Established Platform for Organic and Acquisition Growth.

Although there can be no guarantee of growth, we believe a number of our strategies, such as investing in value-added processing capabilities, analytically targeting attractive customers and end markets with our supply chain optimization service model, expanding our large network of service centers both through capital expenditures and acquisitions, and pricing our products and services based on the value we deliver to our customers will provide us with growth opportunities.

Given the highly fragmented nature of the service center industry, we believe there are numerous additional opportunities to acquire businesses and incorporate them into our existing infrastructure. Given our large scale and geographic reach, we believe we can add value to these businesses in a number of ways, including providing greater purchasing power, improving expense and working capital management, access to additional end markets, and broadening product mix.

5


 

Lean Operating Structure Providing Operating Leverage.

From significant historical changes to our footprint and decentralized operational management through tactical productivity and spending improvements, Ryerson has demonstrated the ability to effectively manage expenses.  In an improving metals service center environment characterized by increases in demand and/or pricing, we believe that most additional expenses to service higher revenue and margins would come from variable expenses while further leveraging economies of scale on our existing fixed expenses. We effectively managed our costs in 2017 with increased volume and cost inflation, as expenses as a percentage of sales declined from 15.3% in 2016 to 14.0% in 2017.  

We have also focused on process improvements in inventory management. Average inventory days excluding LIFO decreased from 76 days in 2016 to 71 days in 2017.  This reduction has decreased our exposure to metals price movements as well as increased capacity in our facilities to devote to higher margin products and capabilities. These organizational and operating changes have improved our operating structure, working capital management, and efficiency.

As a result of our initiatives, we have increased our financial flexibility and believe we have a favorable cost structure compared to many of our peers. This achievement will provide significant operating leverage if revenue improves.

Extensive Breadth of Products and Services for Diverse Customer Base.

We believe our broad product mix and marketing approach provides customers with a “one-stop shop” solution few other service center companies are able to offer. We provide a broad range of processing and fabrication services to meet the needs of our approximately 40,000 customers and typically fulfill more than 1,000,000 orders per year. We also provide supply chain solutions, including just-in-time delivery and value-added processing to many original equipment manufacturing customers.

For the year ended December 31, 2017, no single customer accounted for more than 2% of our sales, and our top 10 customers accounted for less than 12% of our sales.

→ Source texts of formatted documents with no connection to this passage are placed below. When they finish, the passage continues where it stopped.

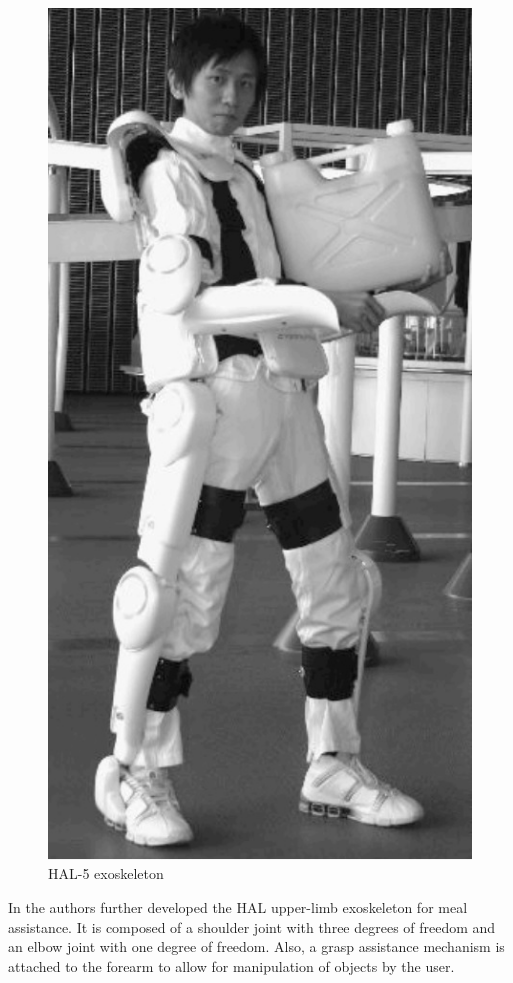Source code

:    \begin{figure}[thpb]
      \centering
      \includegraphics[scale=0.4]{Images/HAL5.jpg}
      \caption{HAL-5 exoskeleton \cite{Sankai2011}}
      \label{HAL5}
   \end{figure}
   
   In \cite{Otsuka6181399} the authors further developed the HAL upper-limb exoskeleton for meal assistance. It is composed of a shoulder joint with three degrees of freedom and an elbow joint with one degree of freedom. Also, a grasp assistance mechanism is attached to the forearm to allow for manipulation of objects by the user.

Strong Relationships with Suppliers.

We are among the largest purchasers of metals in North America and have long-term relationships with many of our North American suppliers. We believe we are frequently one of the largest customers of our suppliers and that concentrating our orders among a core group of suppliers is effective for obtaining favorable pricing and service. We believe we have the opportunity to further leverage this strength through continued focus on price and volume using an analytics-driven approach to procurement. In addition, we view our strategic suppliers as supply chain partners. Our coordinated effort focused on logistics, lead times, rolling schedules, and scrap return programs ultimately results in value-based buying that is advantageous for us. Metals producers worldwide are consolidating, and large, geographically diversified customers, such as Ryerson, are desirable partners for these larger suppliers. Our relationships with suppliers often provide us with access to metals when supply is constrained. Through our knowledge of the global metals marketplace and capabilities of specific mills we believe we have developed a global purchasing strategy that allows us to secure favorable prices across our product lines.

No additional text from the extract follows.